The photos (click to enlarge) below of the house are from several years ago when I was first thinking about this remodel.  This house originally had only attic space on the second floor. The second floor windows in the back are at the top of the stairs. Sometime in the 1930s two upstairs bedrooms were added in the front of the house and a half-bath (with no windows) added approximately where the windows are in the West Side image. A small attic space exists above the kitchen on the south east corner. The current roof line poses three serious problems.

Collage

First, ice dams form on the west side in the roof valley between the bathroom window and the triple window. Ice dams form under the shingles from the thawing and refreezing of the snow on the roof. The ice under the shingles melts from the heat in the room below forming huge icicles and leaks in the ceiling below. Poor insulation in the roof is the cause. In addition to the ceiling leak, huge icicles form over the triple windows, sometimes thick enough that they freeze down the side of the house and over the windows. They thaw from the heat of the room and water cascades down the interior wall. Not good.

The second problem occurs where the roof area over the landing windows meets the main roof. Look closely at the West Side image and you can see where the flat roof pitches down, creating a place for ice to form causing leaks inside.

In the East Side image you will see a little bump out just before the covered porch. The roof on the bump out is absolutely flat. The kitchen radiator is below the window in that bump out. Heat rises from the radiator, melts the snow, the snow freezes,  the melting ice makes icicles, clogging the gutter. The melting ice has nowhere to go but  into the kitchen.

I would show you pictures of the interior leak areas, but they are embarrassingly ugly. Leaks primarily occur in very snowy winters or when the temperature rises above freezing for many days. I have used a snow rake to scrape the snow off the roof and expose the shingles to sunshine to help reduce the problem, but that is not a good practice because scraping the shingles rapidly wears them out. And often I can’t remove enough snow to be effective and because of the slope on the east side, nearly impossible there.

The solution we are going with is illustrated in the elevations below (click to enlarge).

Evelyn Malkus_20140220_0001

The kitchen will be relocated to the west side taking up the space where Bedrooms 2 and 3 are now. The old kitchen will become a mud room.

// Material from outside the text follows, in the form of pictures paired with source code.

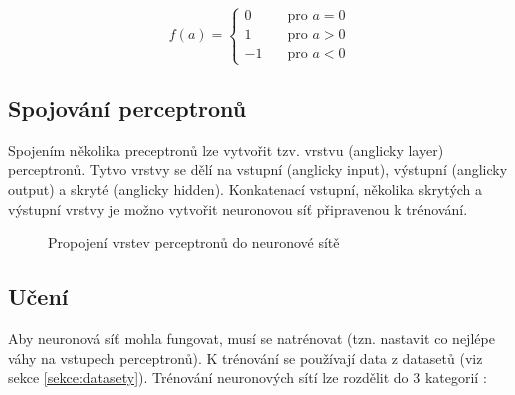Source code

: \begin{equation}
  \label{vzorec:vystup_aktivacni_fce}
   f(a) =
    \begin{cases}
      0       & \quad \text{pro } a = 0\\
      1       & \quad \text{pro } a > 0\\
      -1       & \quad \text{pro } a < 0
    \end{cases}
\end{equation}

\subsection*{Spojování perceptronů}
Spojením několika preceptronů lze vytvořit tzv. vrstvu (anglicky layer) perceptronů. Tytvo vrstvy se dělí na vstupní (anglicky input), výstupní (anglicky output) a skryté (anglicky hidden). Konkatenací vstupní, několika skrytých a výstupní vrstvy je možno vytvořit neuronovou síť připravenou k trénování.

\begin{figure}[H]
  \begin{center}
  \label{obrazek:nsexample}
  \caption{Propojení vrstev perceptronů do neuronové sítě}
  \end{center}
\end{figure}

\subsection*{Učení}
Aby neuronová síť mohla fungovat, musí se natrénovat (tzn. nastavit co nejlépe váhy na vstupech perceptronů). K trénování se používají data z datasetů (viz sekce \ref{sekce:datasety}). Trénování neuronových sítí lze rozdělit do 3 kategorií \cite{deeplearningbook}:

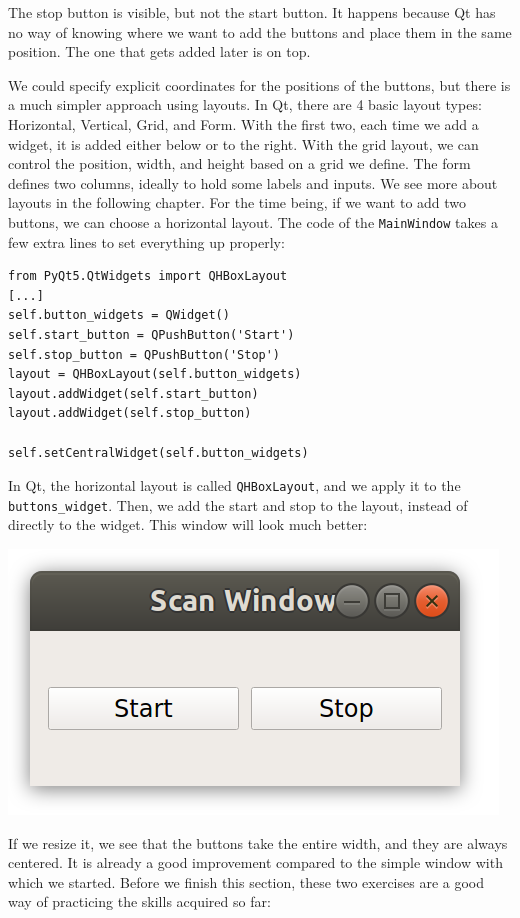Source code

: The stop button is visible, but not the start button. It happens because Qt has no way of knowing where we want to add the buttons and place them in the same position. The one that gets added later is on top.


We could specify explicit coordinates for the positions of the buttons, but there is a much simpler approach using layouts. In Qt, there are 4 basic layout types: Horizontal, Vertical, Grid, and Form. With the first two, each time we add a widget, it is added either below or to the right. With the grid layout, we can control the position, width, and height based on a grid we define. The form defines two columns, ideally to hold some labels and inputs. We see more about layouts in the following chapter. For the time being, if we want to add two buttons, we can choose a horizontal layout. The code of the \texttt{MainWindow} takes a few extra lines to set everything up properly:

\begin{verbatim}
from PyQt5.QtWidgets import QHBoxLayout
[...]
self.button_widgets = QWidget()
self.start_button = QPushButton('Start')
self.stop_button = QPushButton('Stop')
layout = QHBoxLayout(self.button_widgets)
layout.addWidget(self.start_button)
layout.addWidget(self.stop_button)

self.setCentralWidget(self.button_widgets)
\end{verbatim}

In Qt, the horizontal layout is called \texttt{QHBoxLayout}, and we apply it to the \texttt{buttons\_widget}. Then, we add the start and stop to the layout, instead of directly to the widget. This window will look much better:

\begin{center}
    \includegraphics[width=.3\textwidth]{images/Chapter_08/06_window_with_layout.png}
\end{center}

If we resize it, we see that the buttons take the entire width, and they are always centered. It is already a good improvement compared to the simple window with which we started. Before we finish this section, these two exercises are a good way of practicing the skills acquired so far:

To replace the loss of two bedrooms a new bedroom will be located above on the east side and a study/bonus room above on the west side. The house will then have four bedrooms. In addition, the closet in the existing east side bedroom will be enlarged. There will be other interior changes that I will discuss soon. But the next post will show the result of removing the plaster and ceiling in Bedrooms 2 and 3 and the ceiling in the basement where there used to be a garage!

Why remodel?

February 27th, 2014 § 0 comments § permalink

Well, the past months have been very busy, not just the holidays and a visit from my new grandson, but many meetings with my contractor, Rick. I will fill you in on what’s been going on below, but first let me tell you why the remodel needs to be done. As I mentioned in the previous post, this house was built and, presumably, designed by its first owner, Clark Hull. I assume he took a basic floor plan and modified it, since I’ve been unable to find another plan like it in the plan books of the 1920s. Consequently, there are some quirks to the design of the nature— “why don’t we have a sheltered firewood pile next to the house with its own door from the living room” and “let’s have eight doorways in the main hall” or “we need a gigantic cistern.”

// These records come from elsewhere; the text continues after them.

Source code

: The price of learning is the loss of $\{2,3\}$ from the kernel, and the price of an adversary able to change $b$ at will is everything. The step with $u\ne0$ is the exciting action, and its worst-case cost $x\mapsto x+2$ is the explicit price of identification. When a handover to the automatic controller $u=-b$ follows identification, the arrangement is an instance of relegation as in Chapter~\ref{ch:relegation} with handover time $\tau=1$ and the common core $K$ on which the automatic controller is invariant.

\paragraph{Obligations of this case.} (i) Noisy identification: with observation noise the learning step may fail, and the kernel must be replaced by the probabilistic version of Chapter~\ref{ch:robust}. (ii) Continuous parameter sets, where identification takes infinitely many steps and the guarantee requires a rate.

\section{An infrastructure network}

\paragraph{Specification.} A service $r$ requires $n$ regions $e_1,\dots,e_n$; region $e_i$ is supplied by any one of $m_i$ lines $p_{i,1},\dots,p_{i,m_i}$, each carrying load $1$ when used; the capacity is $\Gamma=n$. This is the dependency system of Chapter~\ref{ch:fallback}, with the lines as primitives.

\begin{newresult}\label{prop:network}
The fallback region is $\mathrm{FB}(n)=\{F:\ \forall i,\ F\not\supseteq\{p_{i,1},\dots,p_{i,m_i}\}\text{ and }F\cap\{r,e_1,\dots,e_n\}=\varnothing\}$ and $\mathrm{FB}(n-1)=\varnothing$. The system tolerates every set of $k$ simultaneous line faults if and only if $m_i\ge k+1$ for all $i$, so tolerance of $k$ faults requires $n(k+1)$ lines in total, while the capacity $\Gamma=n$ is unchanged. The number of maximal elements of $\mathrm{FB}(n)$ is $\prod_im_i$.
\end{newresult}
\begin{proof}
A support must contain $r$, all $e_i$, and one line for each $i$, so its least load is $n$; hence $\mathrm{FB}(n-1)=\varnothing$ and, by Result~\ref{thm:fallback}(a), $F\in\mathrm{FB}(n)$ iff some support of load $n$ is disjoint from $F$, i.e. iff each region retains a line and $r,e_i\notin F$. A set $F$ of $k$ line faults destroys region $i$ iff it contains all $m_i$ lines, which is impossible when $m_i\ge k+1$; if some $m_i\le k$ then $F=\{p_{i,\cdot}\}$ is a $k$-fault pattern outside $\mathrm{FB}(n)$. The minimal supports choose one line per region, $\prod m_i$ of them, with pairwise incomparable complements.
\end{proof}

The house now has two basic problems that need fixing and one cosmetic problem. The more serious basic problem is that the structure/shape of the roof over the back of the house makes the house prone to ice dams and leaks. The second basic problem is that you enter the back of the house right into a small galley kitchen with no place to take off snowy boots. Maybe when the house was built, there was a small space near the door to put wet boots and hang jackets, but now and in the previous version of the kitchen there is a counter where that space might have been. Additionally,  access to the basement is screwy.

Current First Floor

Current First Floor

There are two doors opposite each other that open on to the small landing at the top of the basement stairs. It is impossible to maneuver large items through either door and down the stairs. The doorway on the hallway side is one of eight in the hallway on the first floor. The other basement doorway is from the dining room. Above is the current first floor plan (click on the image for larger view). I say current because I changed it once in about 1994 and it may have been changed by a previous owner. There is a small attic space above the kitchen and Bedrooms 2; there is nothing above Bedroom 3. Two bedrooms on the second floor, across the front of the house, were added in the mid-1930s.